## What is being asked
Return, from the material below, each line in which the word "GridSearchCV" is present.

## Dataset records
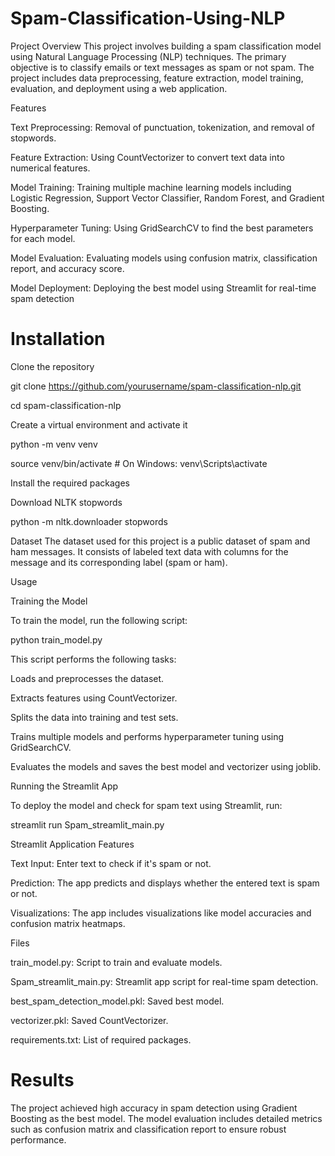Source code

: # Spam-Classification-Using-NLP

Project Overview
This project involves building a spam classification model using Natural Language Processing (NLP) techniques. The primary objective is to classify emails or text messages as spam or not spam. The project includes data preprocessing, feature extraction, model training, evaluation, and deployment using a web application.

Features

Text Preprocessing: Removal of punctuation, tokenization, and removal of stopwords.

Feature Extraction: Using CountVectorizer to convert text data into numerical features.

Model Training: Training multiple machine learning models including Logistic Regression, Support Vector Classifier, Random Forest, and Gradient Boosting.

Hyperparameter Tuning: Using GridSearchCV to find the best parameters for each model.

Model Evaluation: Evaluating models using confusion matrix, classification report, and accuracy score.

Model Deployment: Deploying the best model using Streamlit for real-time spam detection

# **Installation**
Clone the repository


git clone https://github.com/yourusername/spam-classification-nlp.git

cd spam-classification-nlp

Create a virtual environment and activate it


python -m venv venv

source venv/bin/activate  # On Windows: venv\Scripts\activate

Install the required packages

Download NLTK stopwords


python -m nltk.downloader stopwords

Dataset
The dataset used for this project is a public dataset of spam and ham messages. It consists of labeled text data with columns for the message and its corresponding label (spam or ham).

Usage

Training the Model

To train the model, run the following script:


python train_model.py

This script performs the following tasks:

Loads and preprocesses the dataset.

Extracts features using CountVectorizer.

Splits the data into training and test sets.

Trains multiple models and performs hyperparameter tuning using GridSearchCV.

Evaluates the models and saves the best model and vectorizer using joblib.

Running the Streamlit App

To deploy the model and check for spam text using Streamlit, run:



streamlit run Spam_streamlit_main.py

Streamlit Application Features

Text Input: Enter text to check if it's spam or not.

Prediction: The app predicts and displays whether the entered text is spam or not.

Visualizations: The app includes visualizations like model accuracies and confusion matrix heatmaps.


Files

train_model.py: Script to train and evaluate models.

Spam_streamlit_main.py: Streamlit app script for real-time spam detection.

best_spam_detection_model.pkl: Saved best model.

vectorizer.pkl: Saved CountVectorizer.

requirements.txt: List of required packages.

# Results
The project achieved high accuracy in spam detection using Gradient Boosting as the best model. The model evaluation includes detailed metrics such as confusion matrix and classification report to ensure robust performance.
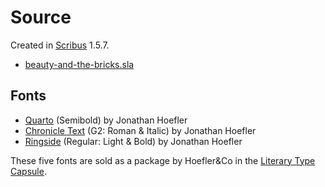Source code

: # Source

Created in [Scribus][] 1.5.7.

* [beauty-and-the-bricks.sla](beauty-and-the-bricks.sla)

[Scribus]: https://www.scribus.net/

## Fonts

* [Quarto][] (Semibold) by Jonathan Hoefler
* [Chronicle Text][] (G2: Roman & Italic) by Jonathan Hoefler
* [Ringside][] (Regular: Light & Bold) by Jonathan Hoefler

[Quarto]: https://www.typography.com/fonts/quarto/overview
[Chronicle Text]: https://www.typography.com/fonts/chronicle-text/overview
[Ringside]: https://www.typography.com/fonts/ringside/overview

These five fonts are sold as a package by Hoefler&Co
in the [Literary Type Capsule](https://www.typography.com/fonts/literary-type-capsule/overview).
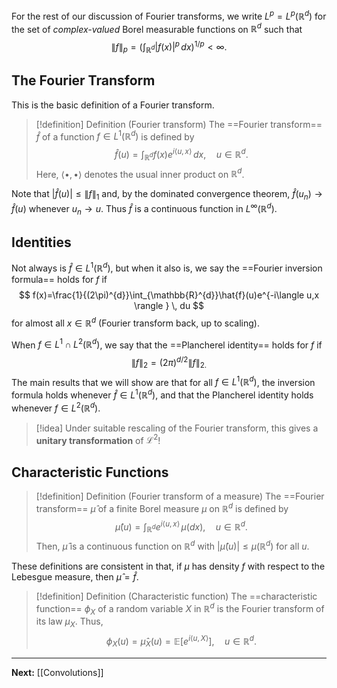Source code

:For the rest of our discussion of Fourier transforms, we write $L^{p}=L^{p}(\mathbb{R}^{d})$ for the set of *complex-valued* Borel measurable functions on $\mathbb{R}^{d}$ such that
$$
\| f \|_{p}=\left( \int_{\mathbb{R}^{d}}|f(x)|^{p} \, dx  \right)^{1/p}<\infty. 
$$
## The Fourier Transform

This is the basic definition of a Fourier transform. 

> [!definition] Definition (Fourier transform)
> The ==Fourier transform== $\hat{f}$ of a function $f\in L^{1}(\mathbb{R}^{d})$ is defined by
> $$
> \hat{f}(u)=\int_{\mathbb{R}^{d}}f(x)e^{i\langle u,x \rangle } \, dx,\quad u\in \mathbb{R}^{d}.
> $$
> Here, $\langle \bullet,\bullet \rangle$ denotes the usual inner product on $\mathbb{R}^{d}$.

Note that $|\hat{f}(u)|\leq \| f \|_{1}$ and, by the dominated convergence theorem, $\hat{f}(u_{n})\to \hat{f}(u)$ whenever $u_{n}\to u$. Thus $\hat{f}$ is a continuous function in $L^{\infty}(\mathbb{R}^{d})$.

## Identities

Not always is $\hat{f}\in L^{1}(\mathbb{R}^{d})$, but when it also is, we say the ==Fourier inversion formula== holds for $f$ if
$$
f(x)=\frac{1}{(2\pi)^{d}}\int_{\mathbb{R}^{d}}\hat{f}(u)e^{-i\langle u,x \rangle } \, du 
$$
for almost all $x \in \mathbb{R}^{d}$ (Fourier transform back, up to scaling).

When $f\in L^{1}\cap L^{2}(\mathbb{R}^{d})$, we say that the ==Plancherel identity== holds for $f$ if
$$
\| f \|_{2} = (2\pi)^{d/2}\| f \|_{2.}
$$
The main results that we will show are that for all $f\in L^{1}(\mathbb{R}^{d})$, the inversion formula holds whenever $\hat{f}\in L^{1}(\mathbb{R}^{d})$, and that the Plancherel identity holds whenever $f\in L^{2}(\mathbb{R}^{d})$. 

> [!idea]
> Under suitable rescaling of the Fourier transform, this gives a **unitary transformation** of $\mathcal{L}^{2}$! 

## Characteristic Functions

> [!definition] Definition (Fourier transform of a measure)
> The ==Fourier transform== $\hat{\mu}$ of a finite Borel measure $\mu$ on $\mathbb{R}^{d}$ is defined by
> $$
> \hat{\mu}(u)=\int_{\mathbb{R}^{d}}e^{i\langle u,x \rangle } \, \mu(dx),\quad u\in \mathbb{R}^{d}. 
> $$
> Then, $\hat{\mu}$ is a continuous function on $\mathbb{R}^{d}$ with $|\hat{\mu}(u)|\leq \mu(\mathbb{R}^{d})$ for all $u$. 

These definitions are consistent in that, if $\mu$ has density $f$ with respect to the Lebesgue measure, then $\hat{\mu}=\hat{f}$.

> [!definition] Definition (Characteristic function)
> The ==characteristic function== $\phi_{X}$ of a random variable $X$ in $\mathbb{R}^{d}$ is the Fourier transform of its law $\mu_{X}$. Thus,
> $$
> \phi_{X}(u)=\hat{\mu}_{X}(u)=\mathbb{E}[e^{i\langle u,X \rangle }],\quad u\in \mathbb{R}^{d}.
> $$

---

**Next:** [[Convolutions]]
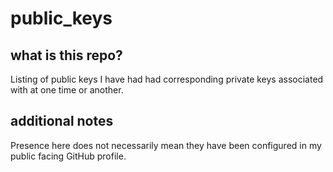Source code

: # public_keys

## what is this repo?
Listing of public keys I have had had corresponding private keys associated with at one time or another.

## additional notes
Presence here does not necessarily mean they have been configured in my public facing GitHub profile.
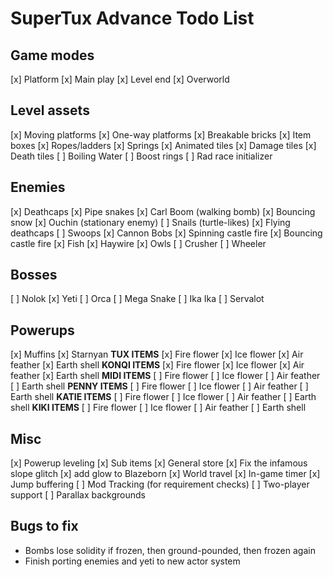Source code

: # SuperTux Advance Todo List

## Game modes

[x] Platform
  [x] Main play
  [x] Level end
[x] Overworld

## Level assets

[x] Moving platforms
[x] One-way platforms
[x] Breakable bricks
[x] Item boxes
[x] Ropes/ladders
[x] Springs
[x] Animated tiles
[x] Damage tiles
[x] Death tiles
[ ] Boiling Water
[ ] Boost rings
[ ] Rad race initializer

## Enemies

[x] Deathcaps
[x] Pipe snakes
[x] Carl Boom (walking bomb)
[x] Bouncing snow
[x] Ouchin (stationary enemy)
[ ] Snails (turtle-likes)
[x] Flying deathcaps
[ ] Swoops
[x] Cannon Bobs
[x] Spinning castle fire
[x] Bouncing castle fire
[x] Fish
[x] Haywire
[x] Owls
[ ] Crusher
[ ] Wheeler

## Bosses

[ ] Nolok
[x] Yeti
[ ] Orca
[ ] Mega Snake
[ ] Ika Ika
[ ] Servalot

## Powerups

[x] Muffins
[x] Starnyan
**TUX ITEMS**
[x] Fire flower
[x] Ice flower
[x] Air feather
[x] Earth shell
**KONQI ITEMS**
[x] Fire flower
[x] Ice flower
[x] Air feather
[x] Earth shell
**MIDI ITEMS**
[ ] Fire flower
[ ] Ice flower
[ ] Air feather
[ ] Earth shell
**PENNY ITEMS**
[ ] Fire flower
[ ] Ice flower
[ ] Air feather
[ ] Earth shell
**KATIE ITEMS**
[ ] Fire flower
[ ] Ice flower
[ ] Air feather
[ ] Earth shell
**KIKI ITEMS**
[ ] Fire flower
[ ] Ice flower
[ ] Air feather
[ ] Earth shell

## Misc

[x] Powerup leveling
[x] Sub items
[x] General store
[x] Fix the infamous slope glitch
[x] add glow to Blazeborn
[x] World travel
[x] In-game timer
[x] Jump buffering
[ ] Mod Tracking (for requirement checks)
[ ] Two-player support
[ ] Parallax backgrounds

## Bugs to fix

* Bombs lose solidity if frozen, then ground-pounded, then frozen again
* Finish porting enemies and yeti to new actor system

## Solution to this exercise
Hyperparameter Tuning: Using GridSearchCV to find the best parameters for each model.
Trains multiple models and performs hyperparameter tuning using GridSearchCV.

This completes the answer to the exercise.